Task instructions:
Pictures excluded, please retype exactly the lines from the start of the data through the line that contains "To demonstrate the", both ends kept, and nothing beyond them.

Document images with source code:
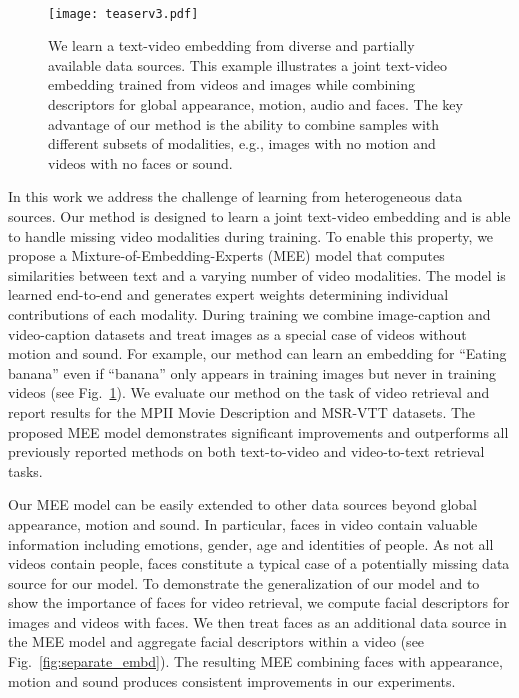 \documentclass[runningheads]{llncs}
\begin{document}
\begin{figure}[t]
  \begin{center}
    \mbox{}\vspace{.2cm}\\
     \texttt{[image: teaserv3.pdf]}
\end{center}
\caption{\small We learn a text-video embedding from diverse and partially available data sources. This example illustrates a joint text-video embedding trained from videos and images while combining descriptors for global appearance, motion, audio and faces. The key advantage of our method is the ability to combine samples with different subsets of modalities, e.g., images with no motion and videos with no faces or sound.}
\label{fig:teaser}
\end{figure}


In this work we address the challenge of learning from heterogeneous data sources.
Our method is designed to learn a joint text-video embedding and is able to handle missing video modalities during training.
To enable this property, we propose a Mixture-of-Embedding-Experts (MEE) model that computes similarities between text and a varying number of video modalities.
The model is learned end-to-end and generates expert weights determining individual contributions of each modality.
During training we combine image-caption and video-caption datasets and treat images as a special case of videos without motion and sound.
For example, our method can learn an embedding for ``Eating banana'' even if ``banana'' only appears in training images but never in training videos (see Fig.~\ref{fig:teaser}).
We evaluate our method on the task of video retrieval and report results for the MPII Movie Description and MSR-VTT datasets.
The proposed MEE model demonstrates significant improvements and outperforms all previously reported methods on both text-to-video and video-to-text retrieval tasks.

Our MEE model can be easily extended to other data sources beyond global appearance, motion and sound.
In particular, faces in video contain valuable information including emotions, gender, age and identities of people.
As not all videos contain people, faces constitute a typical case of a potentially missing data source for our model.
To demonstrate the generalization of our model and to show the importance of faces for video retrieval, we compute facial descriptors for images and videos with faces.
We then treat faces as an additional data source in the MEE model and aggregate facial descriptors within a video (see Fig.~\ref{fig:separate_embd}).
The resulting MEE combining faces with appearance, motion and sound produces consistent improvements in our experiments.
\end{document}
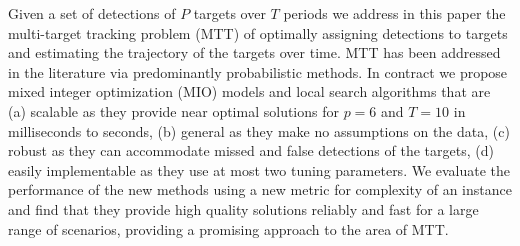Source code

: Given a set of detections of $P$ targets over $T$ periods we address in this paper the multi-target tracking problem (MTT) of optimally assigning detections to targets and estimating the trajectory of the targets over time. MTT has been addressed in the literature via predominantly probabilistic methods. In contract we propose mixed integer optimization (MIO) models and local search algorithms that are (a)  scalable as they provide  near optimal solutions for $p=6$ and $T=10$ in milliseconds to seconds, (b) general as they make no assumptions on the data, (c) robust as they can accommodate missed and false detections of the targets, (d) easily implementable as they use at most two tuning parameters. We evaluate the performance of the new methods using a new metric for complexity of an instance and find that they provide high quality solutions reliably and fast for a large range of scenarios, providing a promising approach to the area of MTT. 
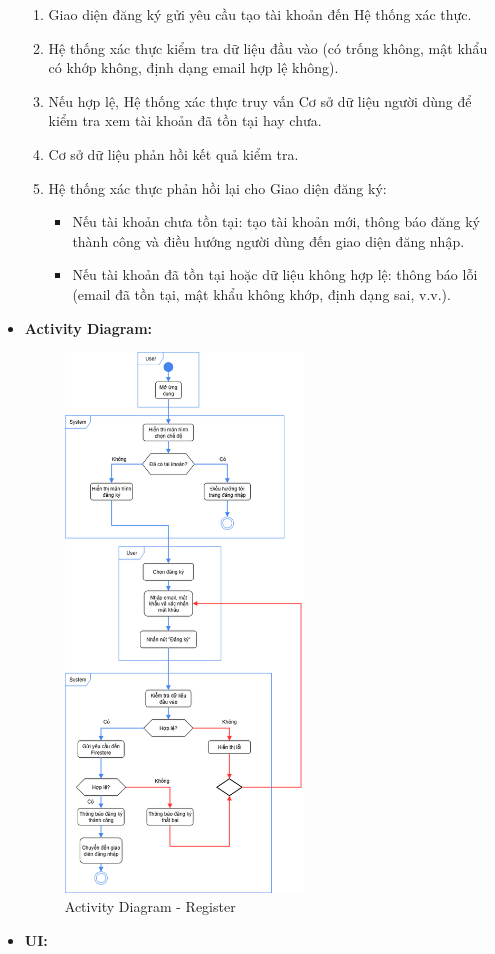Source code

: \documentclass[a4paper]{article}
\begin{document}
\begin{itemize}
\begin{enumerate}
		      \item Giao diện đăng ký gửi yêu cầu tạo tài khoản đến Hệ thống xác thực.
		      \item Hệ thống xác thực kiểm tra dữ liệu đầu vào (có trống không, mật khẩu có khớp không, định dạng email hợp lệ không).
		      \item Nếu hợp lệ, Hệ thống xác thực truy vấn Cơ sở dữ liệu người dùng để kiểm tra xem tài khoản đã tồn tại hay chưa.
		      \item Cơ sở dữ liệu phản hồi kết quả kiểm tra.
		      \item Hệ thống xác thực phản hồi lại cho Giao diện đăng ký:
		            \begin{itemize}
			            \item Nếu tài khoản chưa tồn tại: tạo tài khoản mới, thông báo đăng ký thành công và điều hướng người dùng đến giao diện đăng nhập.
			            \item Nếu tài khoản đã tồn tại hoặc dữ liệu không hợp lệ: thông báo lỗi (email đã tồn tại, mật khẩu không khớp, định dạng sai, v.v.).
		            \end{itemize}
	      \end{enumerate}

	\item \textbf{Activity Diagram:}
	      \begin{figure}[H]
		      \centering
		      \includegraphics[width=0.6\textwidth]{Images/register_activity.png}
		      \caption{Activity Diagram - Register}
	      \end{figure}
	\item \textbf{UI:}



\end{itemize}
\end{document}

Finished exercise:
 \documentclass[runningheads]{llncs}
\begin{document}
\begin{figure}[t]
  \begin{center}
    \mbox{}\vspace{.2cm}\\
     \texttt{[image: teaserv3.pdf]}
\end{center}
\caption{\small We learn a text-video embedding from diverse and partially available data sources. This example illustrates a joint text-video embedding trained from videos and images while combining descriptors for global appearance, motion, audio and faces. The key advantage of our method is the ability to combine samples with different subsets of modalities, e.g., images with no motion and videos with no faces or sound.}
\label{fig:teaser}
\end{figure}


In this work we address the challenge of learning from heterogeneous data sources.
Our method is designed to learn a joint text-video embedding and is able to handle missing video modalities during training.
To enable this property, we propose a Mixture-of-Embedding-Experts (MEE) model that computes similarities between text and a varying number of video modalities.
The model is learned end-to-end and generates expert weights determining individual contributions of each modality.
During training we combine image-caption and video-caption datasets and treat images as a special case of videos without motion and sound.
For example, our method can learn an embedding for ``Eating banana'' even if ``banana'' only appears in training images but never in training videos (see Fig.~\ref{fig:teaser}).
We evaluate our method on the task of video retrieval and report results for the MPII Movie Description and MSR-VTT datasets.
The proposed MEE model demonstrates significant improvements and outperforms all previously reported methods on both text-to-video and video-to-text retrieval tasks.

Our MEE model can be easily extended to other data sources beyond global appearance, motion and sound.
In particular, faces in video contain valuable information including emotions, gender, age and identities of people.
As not all videos contain people, faces constitute a typical case of a potentially missing data source for our model.
To demonstrate the generalization of our model and to show the importance of faces for video retrieval, we compute facial descriptors for images and videos with faces.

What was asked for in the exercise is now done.